Your assignment –
Copy every line from the records that holds the word "лише".

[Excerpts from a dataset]
****************************************

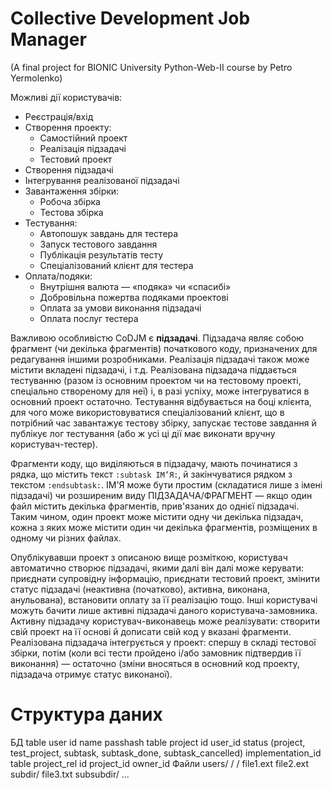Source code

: <head><meta http-equiv="Content-Type" content="text/html; charset=UTF-8"></head>

Collective Development Job Manager
==================================

(A final project for BIONIC University Python-Web-II course by Petro Yermolenko)

Можливі дії користувачів:

* Реєстрація/вхід
* Створення проекту:
  * Самостійний проект
  * Реалізація підзадачі
  * Тестовий проект
* Створення підзадачі
* Інтегрування реалізованої підзадачі
* Завантаження збірки:
  * Робоча збірка
  * Тестова збірка
* Тестування:
  * Автопошук завдань для тестера
  * Запуск тестового завдання
  * Публікація результатів тесту
  * Спеціалізований клієнт для тестера
* Оплата/подяки:
  * Внутрішня валюта — «подяка» чи «спасибі»
  * Добровільна пожертва подяками проектові
  * Оплата за умови виконання підзадачі
  * Оплата послуг тестера
  
Важливою особливістю CoDJM є **підзадачі**. Підзадача являє собою фрагмент (чи декілька фрагментів) початкового коду,
призначених для редагування іншими розробниками. Реалізація підзадачі також може містити вкладені підзадачі, і т.д.
Реалізована підзадача піддається тестуванню (разом із основним проектом чи на тестовому проекті, спеціально створеному
для неї) і, в разі успіху, може інтегруватися в основний проект остаточно. Тестування відбувається на боці клієнта,
для чого може використовуватися спеціалізований клієнт, що в потрібний час завантажує тестову збірку, запускає тестове
завдання й публікує лог тестування (або ж усі ці дії має виконати вручну користувач-тестер).

Фрагменти коду, що виділяються в підзадачу, мають починатися з рядка, що містить текст ``:subtask ІМ’Я:``, й
закінчуватися рядком з текстом ``:endsubtask:``. ІМ'Я може бути простим (складатися лише з імені підзадачі) чи
розширеним виду ПІДЗАДАЧА/ФРАГМЕНТ — якщо один файл містить декілька фрагментів, прив'язаних до однієї підзадачі.
Таким чином, один проект може містити одну чи декілька підзадач, кожна з яких може містити один чи декілька фрагментів,
розміщених в одному чи різних файлах.

Опублікувавши проект з описаною вище розміткою, користувач автоматично створює підзадачі, якими далі він далі може
керувати: приєднати супровідну інформацію, приєднати тестовий проект, змінити статус підзадачі (неактивна (початково),
активна, виконана, анульована), встановити оплату за її реалізацію тощо. Інші користувачі можуть бачити лише активні
підзадачі даного користувача-замовника. Активну підзадачу користувач-виконавець може реалізувати: створити свій проект
на її основі й дописати свій код у вказані фрагменти. Реалізована підзадача інтегрується у проект: спершу в складі
тестової збірки, потім (коли всі тести пройдено і/або замовник підтвердив її виконання) — остаточно (зміни вносяться
в основний код проекту, підзадача отримує статус виконаної).

Структура даних
===============

  БД
    table user
        id
        name
        passhash
    table project
        id
        user_id
        status (project, test_project, subtask, subtask_done, subtask_cancelled)
        implementation_id
    table project_rel
        id
        project_id
        owner_id
  Файли
    users/
        <user>/
            <project>/
                file1.ext
                file2.ext
                subdir/
                    file3.txt
                    subsubdir/
                        ...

****************************************

The completed task –
закінчуватися рядком з текстом ``:endsubtask:``. ІМ'Я може бути простим (складатися лише з імені підзадачі) чи
активна, виконана, анульована), встановити оплату за її реалізацію тощо. Інші користувачі можуть бачити лише активні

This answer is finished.